> **TRY IT**
In the data below, one line contains "## Create a deployment" and a later one contains "Container data volumes". Print both, with every line between them, exactly and alone.

##### TASK MATERIAL #####

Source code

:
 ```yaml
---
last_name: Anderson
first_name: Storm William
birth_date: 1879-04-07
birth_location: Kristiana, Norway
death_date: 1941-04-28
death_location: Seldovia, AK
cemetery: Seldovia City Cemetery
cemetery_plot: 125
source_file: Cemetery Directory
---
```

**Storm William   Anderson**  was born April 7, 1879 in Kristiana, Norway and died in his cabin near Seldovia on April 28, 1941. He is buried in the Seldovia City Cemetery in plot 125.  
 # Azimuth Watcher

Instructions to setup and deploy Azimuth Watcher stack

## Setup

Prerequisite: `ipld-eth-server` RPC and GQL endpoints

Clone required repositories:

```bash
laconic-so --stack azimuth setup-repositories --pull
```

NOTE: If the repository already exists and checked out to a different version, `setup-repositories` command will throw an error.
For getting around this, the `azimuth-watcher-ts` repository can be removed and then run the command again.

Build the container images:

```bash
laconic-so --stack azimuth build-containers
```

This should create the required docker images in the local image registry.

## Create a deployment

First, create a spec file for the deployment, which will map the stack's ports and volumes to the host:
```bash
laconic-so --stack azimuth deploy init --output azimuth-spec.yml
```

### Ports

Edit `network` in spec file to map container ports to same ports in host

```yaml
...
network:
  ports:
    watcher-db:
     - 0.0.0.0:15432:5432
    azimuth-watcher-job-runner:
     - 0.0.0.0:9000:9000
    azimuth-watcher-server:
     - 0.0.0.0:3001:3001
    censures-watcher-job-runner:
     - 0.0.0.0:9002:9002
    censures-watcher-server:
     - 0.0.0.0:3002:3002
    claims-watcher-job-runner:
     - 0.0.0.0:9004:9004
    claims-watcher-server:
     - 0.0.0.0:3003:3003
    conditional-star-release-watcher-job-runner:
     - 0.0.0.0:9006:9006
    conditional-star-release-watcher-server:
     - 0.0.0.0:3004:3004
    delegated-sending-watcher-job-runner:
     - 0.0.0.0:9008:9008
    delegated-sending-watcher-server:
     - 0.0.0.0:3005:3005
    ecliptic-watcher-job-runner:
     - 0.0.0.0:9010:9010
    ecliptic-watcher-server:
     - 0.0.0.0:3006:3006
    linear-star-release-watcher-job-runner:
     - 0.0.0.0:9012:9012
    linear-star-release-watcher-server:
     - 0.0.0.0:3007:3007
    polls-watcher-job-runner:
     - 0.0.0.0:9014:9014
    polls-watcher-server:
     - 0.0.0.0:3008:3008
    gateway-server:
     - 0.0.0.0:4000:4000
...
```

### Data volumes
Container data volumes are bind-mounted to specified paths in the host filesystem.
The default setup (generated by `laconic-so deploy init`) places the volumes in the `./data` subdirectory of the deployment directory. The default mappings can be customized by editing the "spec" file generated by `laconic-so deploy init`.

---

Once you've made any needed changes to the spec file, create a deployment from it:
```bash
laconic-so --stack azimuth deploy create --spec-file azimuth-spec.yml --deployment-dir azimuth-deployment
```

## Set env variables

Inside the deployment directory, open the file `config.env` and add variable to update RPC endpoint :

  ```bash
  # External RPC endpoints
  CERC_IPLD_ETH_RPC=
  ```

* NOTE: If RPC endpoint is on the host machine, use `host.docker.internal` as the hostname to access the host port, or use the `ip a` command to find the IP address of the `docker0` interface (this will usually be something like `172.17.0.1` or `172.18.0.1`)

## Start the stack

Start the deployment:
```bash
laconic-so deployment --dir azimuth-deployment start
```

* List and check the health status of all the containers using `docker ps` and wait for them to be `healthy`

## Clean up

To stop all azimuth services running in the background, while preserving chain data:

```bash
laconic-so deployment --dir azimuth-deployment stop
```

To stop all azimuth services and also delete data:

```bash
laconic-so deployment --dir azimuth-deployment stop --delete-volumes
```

#####

> **OUTPUT BELOW**
## Create a deployment

First, create a spec file for the deployment, which will map the stack's ports and volumes to the host:
```bash
laconic-so --stack azimuth deploy init --output azimuth-spec.yml
```

### Ports

Edit `network` in spec file to map container ports to same ports in host

```yaml
...
network:
  ports:
    watcher-db:
     - 0.0.0.0:15432:5432
    azimuth-watcher-job-runner:
     - 0.0.0.0:9000:9000
    azimuth-watcher-server:
     - 0.0.0.0:3001:3001
    censures-watcher-job-runner:
     - 0.0.0.0:9002:9002
    censures-watcher-server:
     - 0.0.0.0:3002:3002
    claims-watcher-job-runner:
     - 0.0.0.0:9004:9004
    claims-watcher-server:
     - 0.0.0.0:3003:3003
    conditional-star-release-watcher-job-runner:
     - 0.0.0.0:9006:9006
    conditional-star-release-watcher-server:
     - 0.0.0.0:3004:3004
    delegated-sending-watcher-job-runner:
     - 0.0.0.0:9008:9008
    delegated-sending-watcher-server:
     - 0.0.0.0:3005:3005
    ecliptic-watcher-job-runner:
     - 0.0.0.0:9010:9010
    ecliptic-watcher-server:
     - 0.0.0.0:3006:3006
    linear-star-release-watcher-job-runner:
     - 0.0.0.0:9012:9012
    linear-star-release-watcher-server:
     - 0.0.0.0:3007:3007
    polls-watcher-job-runner:
     - 0.0.0.0:9014:9014
    polls-watcher-server:
     - 0.0.0.0:3008:3008
    gateway-server:
     - 0.0.0.0:4000:4000
...
```

### Data volumes
Container data volumes are bind-mounted to specified paths in the host filesystem.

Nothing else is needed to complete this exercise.